Мимо как раз проходил допризывник – с ранцем, в пальтишке, отчаянно не расстегнутом, с красным галстуком и в синей форме.
– Пионер, – ласково остановила я его, – ты хочешь треху заработать?
Мальчик остановился и, набычась, недоверчиво спросил:
– Это как?
– Ничего сложного или противозаконного. Легко и быстро.
– Чего делать-то надо?
– Сходить домой к одному дяде и передать ему два слова.
– И за это – три рубля? Вы заплатите?
И правда, сумма была неправдоподобно большой за столь немудрящую услугу – особенного для шести-семиклассника, коим мальчик являлся.
– А что, много? Могу меньше дать.
– Э, нет, тетенька, первое слово дороже второго.
– Какая я тебе тетенька!.. Девушкой меня называй! Короче, идешь вон в тот двор, подъезд первый, третий этаж, квартира номер семь. Позвонишь в дверь и спросишь Ивана. – «Почему у меня, спрашивается, вылетел именно Иван?» – Когда он выйдет, скажешь ему всего два слова: «Катя приехала». Вот и все. А потом возвращаешься, и я с тобой расплачиваюсь.
– А если Ивана не будет на месте? – хитро прищурился пионер (делец растет, не иначе новый Кирилл). – Или мне вообще не откроют?

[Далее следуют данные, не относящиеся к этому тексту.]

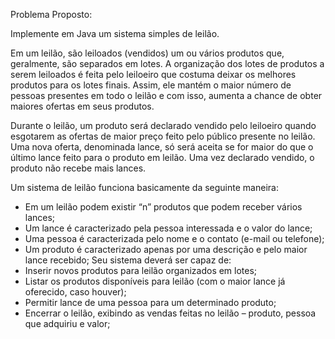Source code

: Problema Proposto: 

Implemente em Java um sistema simples de leilão.

Em um leilão, são leiloados (vendidos) um ou vários produtos que, geralmente, são
separados em lotes. A organização dos lotes de produtos a serem leiloados é feita pelo leiloeiro que
costuma deixar os melhores produtos para os lotes finais. Assim, ele mantém o maior número de pessoas
presentes em todo o leilão e com isso, aumenta a chance de obter maiores ofertas em seus produtos.

Durante o leilão, um produto será declarado vendido pelo leiloeiro quando esgotarem as ofertas de maior
preço feito pelo público presente no leilão. Uma nova oferta, denominada lance, só será aceita se for maior
do que o último lance feito para o produto em leilão. Uma vez declarado vendido, o produto não recebe
mais lances.

Um sistema de leilão funciona basicamente da seguinte maneira:
- Em um leilão podem existir “n” produtos que podem receber vários lances;
- Um lance é caracterizado pela pessoa interessada e o valor do lance;
- Uma pessoa é caracterizada pelo nome e o contato (e-mail ou telefone);
- Um produto é caracterizado apenas por uma descrição e pelo maior lance recebido;
Seu sistema deverá ser capaz de:
- Inserir novos produtos para leilão organizados em lotes;
- Listar os produtos disponíveis para leilão (com o maior lance já oferecido, caso houver);
- Permitir lance de uma pessoa para um determinado produto;
- Encerrar o leilão, exibindo as vendas feitas no leilão – produto, pessoa que adquiriu e valor;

– Договор остается в силе. Получишь все те же три рубля.
Я достала из кошелька зеленую бумажку и помахала ею перед носом школьника.
Юнец убежал.
– Правда засады ждешь? – ухмыльнулся Кир.
– Береженого бог бережет.
Спустя семь минут появился школьник. Понуро известил:
– Там не открывают.
– Да ты и не звонил!
– Звонил! И кулаками стучал! И ногой!
– Точно?
– Честно!
Похоже, бедный парень отчаянно боялся, что в случае отрицательного результата я, против уговора, с ним не расплачусь. Но «тетя» его не подвела. Я была честной. (Честная воровка, мошенница и разбойница – ничего себе звучит!). Я дала мальцу трешку – и он вприпрыжку убежал вдоль да по Герцена.
– Твоя душенька довольна? – насмешливо спросил Кирилл. – Засады нет? Можем возвращаться?
Я не приняла его шутливый тон.
– Пошли, – бросила озабоченно. – Но, по-моему, нам отсюда пора сваливать.
Мы провели в квартире не более пяти минут. Кир бросил:
– Я поеду к барыге, рубли сдам, возьму «зелени».
Он залез в тайник. Награбленное мы хранили под ковриком, висевшим над кроватью. В стене Кир выдолбил полкирпича. Мы держали там все четыре с половиной тысячи долларов. Нишу мой любовник закрывал оставшимся плоским куском кирпича с побелкой и штукатуркой. Если вставить его на место и даже не прикрывать ковриком, было очень похоже, что в стене просто образовалась пара трещин. Кир вытащил оттуда все, что было.